Leslie Kaplan : « La démocratie, c’est arriver à maintenir, à supporter un certain degré d’angoisse »
En 2002, Leslie Kaplan publiait chez P.O.L, son éditeur assidu, Les Outils, un recueil d’articles, textes, entretiens publiés ou prononcés ici et là, lors de conférences, dans des quotidiens (dont son « journal de la semaine » dans Libération), dans la défunte revue Trafic qu’elle a contribué à créer avec Serge Daney… Des outils pour quoi faire ? Pour penser « avec » les œuvres écrivait-elle en préface, pour imaginer « des rapports entre ce que l’on pensait auparavant sans rapport ». Le livre était divisé en sections : « Avec la fiction », « Avec des écrivains », « Avec des cinéastes », …

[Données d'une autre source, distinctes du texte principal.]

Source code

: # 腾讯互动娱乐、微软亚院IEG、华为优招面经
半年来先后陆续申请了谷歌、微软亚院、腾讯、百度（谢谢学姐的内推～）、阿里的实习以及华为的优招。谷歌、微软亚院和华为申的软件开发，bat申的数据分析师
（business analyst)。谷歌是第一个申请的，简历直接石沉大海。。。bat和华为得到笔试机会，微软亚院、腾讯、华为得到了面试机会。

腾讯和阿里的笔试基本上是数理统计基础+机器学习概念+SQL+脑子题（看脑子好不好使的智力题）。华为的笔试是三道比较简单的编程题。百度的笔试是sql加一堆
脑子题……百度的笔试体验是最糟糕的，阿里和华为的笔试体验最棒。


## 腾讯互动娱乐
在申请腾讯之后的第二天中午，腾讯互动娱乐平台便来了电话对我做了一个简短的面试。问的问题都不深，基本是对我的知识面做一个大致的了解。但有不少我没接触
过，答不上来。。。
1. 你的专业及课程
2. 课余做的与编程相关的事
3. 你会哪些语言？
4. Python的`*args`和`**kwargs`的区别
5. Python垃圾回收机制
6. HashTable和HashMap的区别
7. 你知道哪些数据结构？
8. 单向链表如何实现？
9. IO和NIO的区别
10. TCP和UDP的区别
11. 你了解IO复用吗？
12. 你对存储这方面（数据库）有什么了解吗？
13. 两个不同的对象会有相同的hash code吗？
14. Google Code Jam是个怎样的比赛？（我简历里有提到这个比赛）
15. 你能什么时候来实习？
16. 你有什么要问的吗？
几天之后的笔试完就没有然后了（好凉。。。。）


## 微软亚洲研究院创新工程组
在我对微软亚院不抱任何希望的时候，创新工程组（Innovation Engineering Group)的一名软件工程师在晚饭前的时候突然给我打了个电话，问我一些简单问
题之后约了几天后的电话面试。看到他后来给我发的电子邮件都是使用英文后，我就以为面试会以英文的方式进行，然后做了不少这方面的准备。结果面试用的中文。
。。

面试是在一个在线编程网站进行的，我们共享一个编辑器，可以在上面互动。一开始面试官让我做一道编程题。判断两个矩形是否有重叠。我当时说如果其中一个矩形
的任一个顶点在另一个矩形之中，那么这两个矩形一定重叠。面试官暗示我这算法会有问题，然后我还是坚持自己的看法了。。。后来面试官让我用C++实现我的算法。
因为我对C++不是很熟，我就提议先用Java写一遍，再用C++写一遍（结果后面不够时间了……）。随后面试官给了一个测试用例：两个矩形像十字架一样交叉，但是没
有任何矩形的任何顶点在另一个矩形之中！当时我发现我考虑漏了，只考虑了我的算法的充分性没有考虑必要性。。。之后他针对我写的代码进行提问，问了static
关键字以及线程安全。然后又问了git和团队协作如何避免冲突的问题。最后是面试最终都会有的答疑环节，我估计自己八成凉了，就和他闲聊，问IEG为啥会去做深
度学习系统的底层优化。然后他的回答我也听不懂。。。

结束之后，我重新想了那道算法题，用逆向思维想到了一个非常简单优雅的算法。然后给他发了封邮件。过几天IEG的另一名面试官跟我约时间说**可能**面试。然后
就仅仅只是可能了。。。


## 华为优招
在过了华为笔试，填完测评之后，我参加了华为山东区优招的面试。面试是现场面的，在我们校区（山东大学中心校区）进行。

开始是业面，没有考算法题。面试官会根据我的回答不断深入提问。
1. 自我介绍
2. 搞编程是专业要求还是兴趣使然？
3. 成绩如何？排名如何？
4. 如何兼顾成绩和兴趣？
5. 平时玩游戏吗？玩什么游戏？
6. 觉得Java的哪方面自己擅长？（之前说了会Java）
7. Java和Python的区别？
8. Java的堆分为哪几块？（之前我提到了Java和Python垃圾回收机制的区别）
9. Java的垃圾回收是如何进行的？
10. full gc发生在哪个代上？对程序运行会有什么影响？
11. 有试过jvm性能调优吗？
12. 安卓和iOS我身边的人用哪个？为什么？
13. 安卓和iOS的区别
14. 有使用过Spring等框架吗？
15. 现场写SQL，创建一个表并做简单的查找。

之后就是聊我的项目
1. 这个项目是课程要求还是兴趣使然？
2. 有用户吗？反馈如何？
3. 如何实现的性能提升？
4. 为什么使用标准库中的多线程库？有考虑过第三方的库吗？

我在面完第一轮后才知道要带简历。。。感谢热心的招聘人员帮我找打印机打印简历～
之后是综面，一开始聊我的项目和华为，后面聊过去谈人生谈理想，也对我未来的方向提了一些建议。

Les Armes de la fiction, qui vient de paraître, reprend peu ou prou les mêmes sections et le même mélange de genres. On y retrouve Kafka, Maurice Blanchot avec qui elle a entretenu une correspondance (sans jamais le rencontrer, bien sûr), Serge Daney… Pour le cinéma, la critique de Trafic et des Cahiers du cinéma revient sur Rossellini, Godard, Ford, Lang, Chaplin,… Il y est beaucoup question de Mai 68 et de son engagement en usine, assez peu des États-Unis où elle est née de parents américains en 1943, avant d’emménager très jeune à Paris. Chaque texte est aussi l’occasion de revisiter son œuvre fictionnelle et dramatique : par exemple, telle analyse magistrale de Woyzeck (p. 157-171) fait écho à son Millefeuille (2012, prix Wepler), histoire d’un vieil homme qui, comme les fragments de la pièce de Büchner, sillonne « le réel […] dans sa complexité, dans son épaisseur pliée, dépliée, présence “millefeuille” du monde ».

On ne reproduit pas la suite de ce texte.